▶ **Work task**:
Lift out all lines below that contain "figures".

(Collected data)
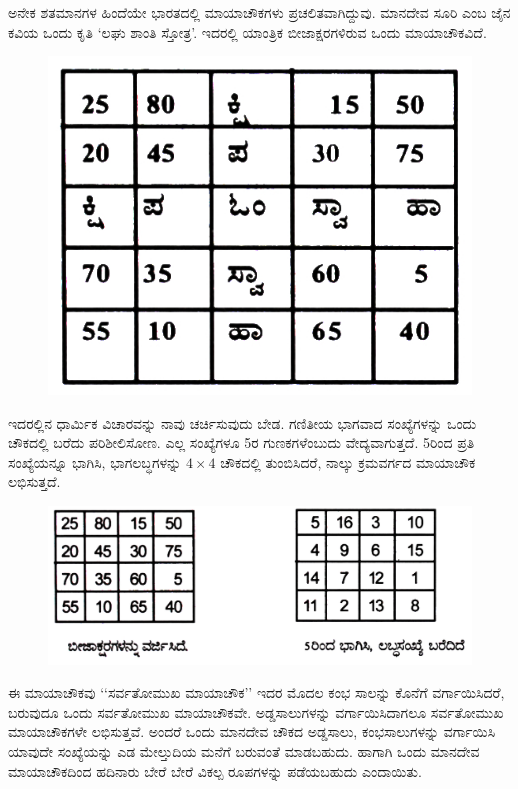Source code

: ಅನೇಕ ಶತಮಾನಗಳ ಹಿಂದೆಯೇ ಭಾರತದಲ್ಲಿ ಮಾಯಾಚೌಕಗಳು ಪ್ರಚಲಿತವಾಗಿದ್ದುವು. ಮಾನದೇವ ಸೂರಿ ಎಂಬ ಜೈನ ಕವಿಯ ಒಂದು ಕೃತಿ ‘ಲಘು ಶಾಂತಿ ಸ್ತೋತ್ರ’. ಇದರಲ್ಲಿ ಯಾಂತ್ರಿಕ ಬೀಜಾಕ್ಷರಗಳಿರುವ ಒಂದು ಮಾಯಾಚೌಕವಿದೆ.
\begin{figure}[H]
\includegraphics{src/figures/chap4/fig4-8.jpg}
\end{figure}
ಇದರಲ್ಲಿನ ಧಾರ್ಮಿಕ ವಿಚಾರವನ್ನು ನಾವು ಚರ್ಚಿಸುವುದು ಬೇಡ. ಗಣಿತೀಯ ಭಾಗವಾದ ಸಂಖ್ಯೆಗಳನ್ನು ಒಂದು ಚೌಕದಲ್ಲಿ ಬರೆದು ಪರಿಶೀಲಿಸೋಣ. ಎಲ್ಲ ಸಂಖ್ಯೆಗಳೂ 5ರ ಗುಣಕಗಳೆಂಬುದು ವೇದ್ಯವಾಗುತ್ತದೆ. 5ರಿಂದ ಪ್ರತಿ ಸಂಖ್ಯೆಯನ್ನೂ ಭಾಗಿಸಿ, ಭಾಗಲಬ್ಧಗಳನ್ನು $4 \times 4$ ಚೌಕದಲ್ಲಿ ತುಂಬಿಸಿದರೆ, ನಾಲ್ಕು ಕ್ರಮವರ್ಗದ ಮಾಯಾಚೌಕ ಲಭಿಸುತ್ತದೆ.
\begin{figure}[H]
\includegraphics{src/figures/chap4/fig4-9.jpg}
\end{figure}

ಈ ಮಾಯಾಚೌಕವು ‘‘ಸರ್ವತೋಮುಖ ಮಾಯಾಚೌಕ’’ ಇದರ ಮೊದಲ ಕಂಭ ಸಾಲನ್ನು ಕೊನೆಗೆ ವರ್ಗಾಯಿಸಿದರೆ, ಬರುವುದೂ ಒಂದು ಸರ್ವತೋಮುಖ ಮಾಯಾಚೌಕವೇ. ಅಡ್ಡಸಾಲುಗಳನ್ನು ವರ್ಗಾಯಿಸಿದಾಗಲೂ ಸರ್ವತೋಮುಖ ಮಾಯಾಚೌಕಗಳೇ ಲಭಿಸುತ್ತವೆ. ಅಂದರೆ ಒಂದು ಮಾನದೇವ ಚೌಕದ ಅಡ್ಡಸಾಲು, ಕಂಭಸಾಲುಗಳನ್ನು ವರ್ಗಾಯಿಸಿ ಯಾವುದೇ ಸಂಖ್ಯೆಯನ್ನು ಎಡ ಮೇಲ್ತುದಿಯ ಮನೆಗೆ ಬರುವಂತೆ ಮಾಡಬಹುದು. ಹಾಗಾಗಿ ಒಂದು ಮಾನದೇವ ಮಾಯಾಚೌಕದಿಂದ ಹದಿನಾರು ಬೇರೆ ಬೇರೆ ವಿಕಲ್ಪ ರೂಪಗಳನ್ನು ಪಡೆಯಬಹುದು ಎಂದಾಯಿತು.

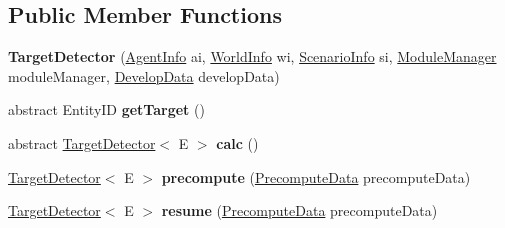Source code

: \subsection*{Public Member Functions}
\begin{DoxyCompactItemize}
\item 
\hypertarget{classadf_1_1component_1_1module_1_1complex_1_1TargetDetector_aa85f9c037c852a920c96359ff9a7d870}{}\label{classadf_1_1component_1_1module_1_1complex_1_1TargetDetector_aa85f9c037c852a920c96359ff9a7d870} 
{\bfseries Target\+Detector} (\hyperlink{classadf_1_1agent_1_1info_1_1AgentInfo}{Agent\+Info} ai, \hyperlink{classadf_1_1agent_1_1info_1_1WorldInfo}{World\+Info} wi, \hyperlink{classadf_1_1agent_1_1info_1_1ScenarioInfo}{Scenario\+Info} si, \hyperlink{classadf_1_1agent_1_1module_1_1ModuleManager}{Module\+Manager} module\+Manager, \hyperlink{classadf_1_1agent_1_1develop_1_1DevelopData}{Develop\+Data} develop\+Data)
\item 
\hypertarget{classadf_1_1component_1_1module_1_1complex_1_1TargetDetector_a98b71b2e4c4e1107ac43a1d644dc4de8}{}\label{classadf_1_1component_1_1module_1_1complex_1_1TargetDetector_a98b71b2e4c4e1107ac43a1d644dc4de8} 
abstract Entity\+ID {\bfseries get\+Target} ()
\item 
\hypertarget{classadf_1_1component_1_1module_1_1complex_1_1TargetDetector_a6c809f961782b7ee5a56713d72e41776}{}\label{classadf_1_1component_1_1module_1_1complex_1_1TargetDetector_a6c809f961782b7ee5a56713d72e41776} 
abstract \hyperlink{classadf_1_1component_1_1module_1_1complex_1_1TargetDetector}{Target\+Detector}$<$ E $>$ {\bfseries calc} ()
\item 
\hypertarget{classadf_1_1component_1_1module_1_1complex_1_1TargetDetector_ad8620d626ba9f80585139df86e88c2b5}{}\label{classadf_1_1component_1_1module_1_1complex_1_1TargetDetector_ad8620d626ba9f80585139df86e88c2b5} 
\hyperlink{classadf_1_1component_1_1module_1_1complex_1_1TargetDetector}{Target\+Detector}$<$ E $>$ {\bfseries precompute} (\hyperlink{classadf_1_1agent_1_1precompute_1_1PrecomputeData}{Precompute\+Data} precompute\+Data)
\item 
\hypertarget{classadf_1_1component_1_1module_1_1complex_1_1TargetDetector_aca939c087c98e7b3d8a107633af0b095}{}\label{classadf_1_1component_1_1module_1_1complex_1_1TargetDetector_aca939c087c98e7b3d8a107633af0b095} 
\hyperlink{classadf_1_1component_1_1module_1_1complex_1_1TargetDetector}{Target\+Detector}$<$ E $>$ {\bfseries resume} (\hyperlink{classadf_1_1agent_1_1precompute_1_1PrecomputeData}{Precompute\+Data} precompute\+Data)

\end{DoxyCompactItemize}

▶ **Reply**:
\includegraphics{src/figures/chap4/fig4-8.jpg}
\includegraphics{src/figures/chap4/fig4-9.jpg}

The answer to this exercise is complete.